▸ Task prompt: Only the number is wanted: how many lines of the data contain "mathrm"?

□ □ □ □ □ □ □

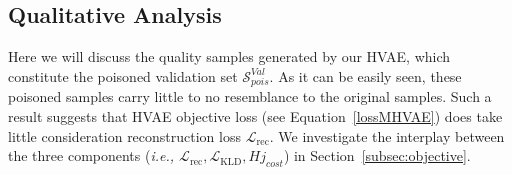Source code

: \section{}
\label{sec:discussion}

\subsection{Qualitative Analysis}
\label{subsec:quality}
Here we will discuss the quality samples generated by our HVAE, which constitute the poisoned validation set $\mathcal{S}^{Val}_{pois}$.
As it can be easily seen, these poisoned samples carry little to no resemblance to the original samples.
Such a result suggests that HVAE objective loss (see Equation~\ref{lossMHVAE}) does take little consideration reconstruction loss $\mathcal{L}_{\mathrm{rec}}$. 
We investigate the interplay between the three components (\textit{i.e., $\mathcal{L}_{\mathrm{rec}}, \mathcal{L}_{\mathrm{KLD}}, Hj_{cost}$}) in Section~\ref{subsec:objective}.

%     

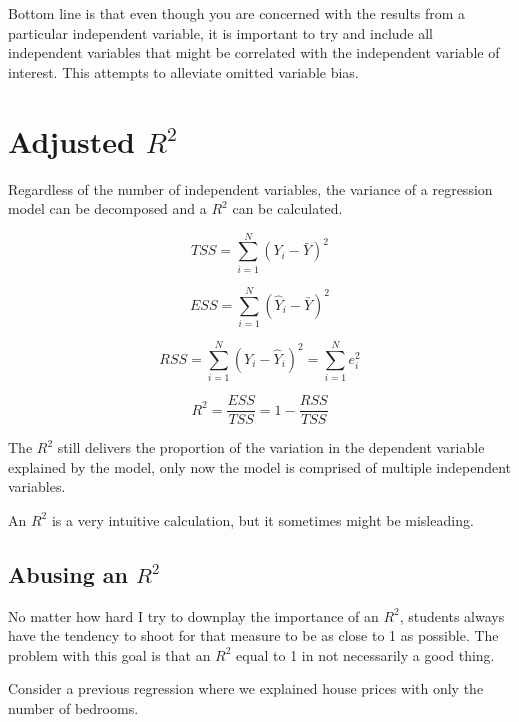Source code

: \documentclass[
]{book}
\newenvironment{Shaded}{\begin{snugshade}}{\end{snugshade}}
\newcommand{\AttributeTok}[1]{\textcolor[rgb]{0.77,0.63,0.00}{#1}}
\newcommand{\FunctionTok}[1]{\textcolor[rgb]{0.00,0.00,0.00}{#1}}
\newcommand{\NormalTok}[1]{#1}
\newcommand{\OtherTok}[1]{\textcolor[rgb]{0.56,0.35,0.01}{#1}}
\newcommand{\SpecialCharTok}[1]{\textcolor[rgb]{0.00,0.00,0.00}{#1}}
\begin{document}
Bottom line is that even though you are concerned with the results from a particular independent variable, it is important to try and include all independent variables that might be correlated with the independent variable of interest. This attempts to alleviate omitted variable bias.

\hypertarget{adjusted-r2}{%
\section{\texorpdfstring{Adjusted \(R^2\)}{Adjusted R\^{}2}}\label{adjusted-r2}}

Regardless of the number of independent variables, the variance of a regression model can be decomposed and a \(R^2\) can be calculated.

\[TSS = \sum^{N}_{i=1}(Y_i - \bar{Y})^2\]

\[ESS = \sum^{N}_{i=1}(\hat{Y}_i - \bar{Y})^2\]

\[RSS = \sum^{N}_{i=1}(Y_i - \hat{Y}_i)^2 = \sum^{N}_{i=1}e_i^2\]

\[R^2 = \frac{ESS}{TSS} = 1 - \frac{RSS}{TSS}\]

The \(R^2\) still delivers the proportion of the variation in the dependent variable explained by the model, only now the model is comprised of multiple independent variables.

An \(R^2\) is a very intuitive calculation, but it sometimes might be misleading.

\hypertarget{abusing-an-r2}{%
\subsection{\texorpdfstring{Abusing an \(R^2\)}{Abusing an R\^{}2}}\label{abusing-an-r2}}

No matter how hard I try to downplay the importance of an \(R^2\), students always have the tendency to shoot for that measure to be as close to 1 as possible. The problem with this goal is that an \(R^2\) equal to 1 in not necessarily a good thing.

Consider a previous regression where we explained house prices with only the number of bedrooms.

\begin{Shaded}
\end{Shaded}
\end{document}

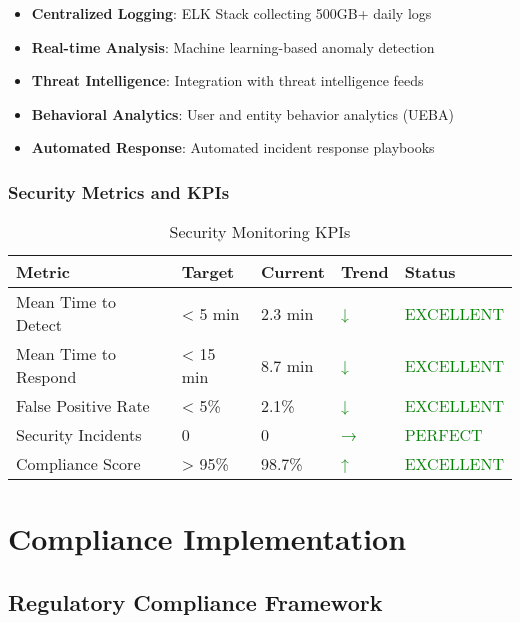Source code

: \begin{itemize}
    \item \textbf{Centralized Logging}: ELK Stack collecting 500GB+ daily logs
    \item \textbf{Real-time Analysis}: Machine learning-based anomaly detection
    \item \textbf{Threat Intelligence}: Integration with threat intelligence feeds
    \item \textbf{Behavioral Analytics}: User and entity behavior analytics (UEBA)
    \item \textbf{Automated Response}: Automated incident response playbooks
\end{itemize}

\subsubsection{Security Metrics and KPIs}

\begin{table}[H]
\centering
\caption{Security Monitoring KPIs}
\begin{tabular}{|p{3cm}|p{2cm}|p{2cm}|p{2cm}|p{3cm}|}
\hline
\textbf{Metric} & \textbf{Target} & \textbf{Current} & \textbf{Trend} & \textbf{Status} \\
\hline
Mean Time to Detect & < 5 min & 2.3 min & \textcolor{green}{↓} & \textcolor{green}{EXCELLENT} \\
\hline
Mean Time to Respond & < 15 min & 8.7 min & \textcolor{green}{↓} & \textcolor{green}{EXCELLENT} \\
\hline
False Positive Rate & < 5\% & 2.1\% & \textcolor{green}{↓} & \textcolor{green}{EXCELLENT} \\
\hline
Security Incidents & 0 & 0 & \textcolor{green}{→} & \textcolor{green}{PERFECT} \\
\hline
Compliance Score & > 95\% & 98.7\% & \textcolor{green}{↑} & \textcolor{green}{EXCELLENT} \\
\hline
\end{tabular}
\end{table}

\section{Compliance Implementation}

\subsection{Regulatory Compliance Framework}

□ □ □ □ □ □ □

▸ Result: 2